**WORK REQUEST**
Search the data for the word "center" and copy each line that has it.

**RECORDS FOR THE TASK**
* * * * * * *

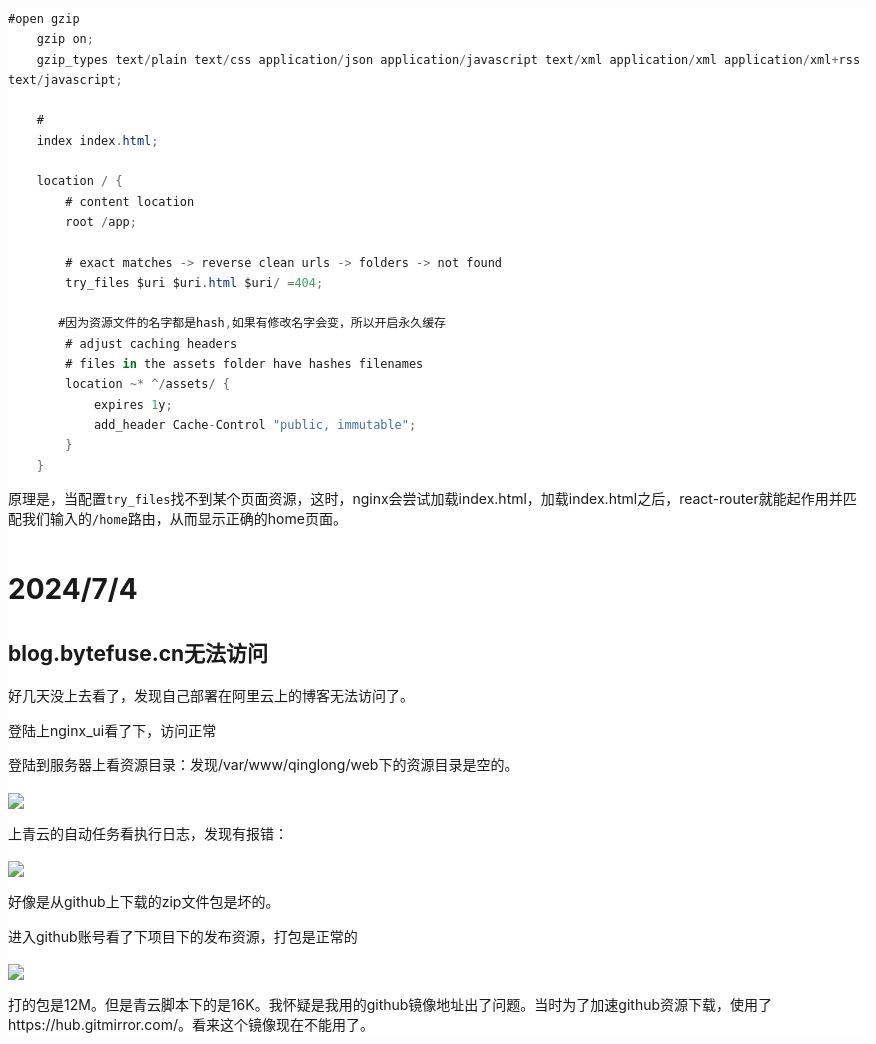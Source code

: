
 ```csharp
#open gzip
    gzip on;
    gzip_types text/plain text/css application/json application/javascript text/xml application/xml application/xml+rss text/javascript;
 
    #
    index index.html;

    location / {
        # content location
        root /app;

        # exact matches -> reverse clean urls -> folders -> not found
        try_files $uri $uri.html $uri/ =404;
 
       #因为资源文件的名字都是hash,如果有修改名字会变，所以开启永久缓存
        # adjust caching headers
        # files in the assets folder have hashes filenames
        location ~* ^/assets/ {
            expires 1y;
            add_header Cache-Control "public, immutable";
        }
    }
```

原理是，当配置`try_files`找不到某个页面资源，这时，nginx会尝试加载index.html，加载index.html之后，react-router就能起作用并匹配我们输入的`/home`路由，从而显示正确的home页面。

# 2024/7/4

## blog.bytefuse.cn无法访问

好几天没上去看了，发现自己部署在阿里云上的博客无法访问了。

登陆上nginx_ui看了下，访问正常

登陆到服务器上看资源目录：发现/var/www/qinglong/web下的资源目录是空的。

<img src="/assets/Q93PbsNSPovSXWxc7ubcTk5an8x.png" src-width="1174" class="markdown-img m-auto" src-height="133" align="center"/>

上青云的自动任务看执行日志，发现有报错：

<img src="/assets/D5pTbc4ugoJbAmxs8b5cW5yPnMc.png" src-width="914" class="markdown-img m-auto" src-height="353" align="center"/>

好像是从github上下载的zip文件包是坏的。

进入github账号看了下项目下的发布资源，打包是正常的

<img src="/assets/J1MybguExoC0UqxSndHclJgUnng.png" src-width="1248" class="markdown-img m-auto" src-height="450" align="center"/>

打的包是12M。但是青云脚本下的是16K。我怀疑是我用的github镜像地址出了问题。当时为了加速github资源下载，使用了https://hub.gitmirror.com/。看来这个镜像现在不能用了。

* * * * * * *

**OUTPUT BELOW**
<img src="/assets/Q93PbsNSPovSXWxc7ubcTk5an8x.png" src-width="1174" class="markdown-img m-auto" src-height="133" align="center"/>
<img src="/assets/D5pTbc4ugoJbAmxs8b5cW5yPnMc.png" src-width="914" class="markdown-img m-auto" src-height="353" align="center"/>
<img src="/assets/J1MybguExoC0UqxSndHclJgUnng.png" src-width="1248" class="markdown-img m-auto" src-height="450" align="center"/>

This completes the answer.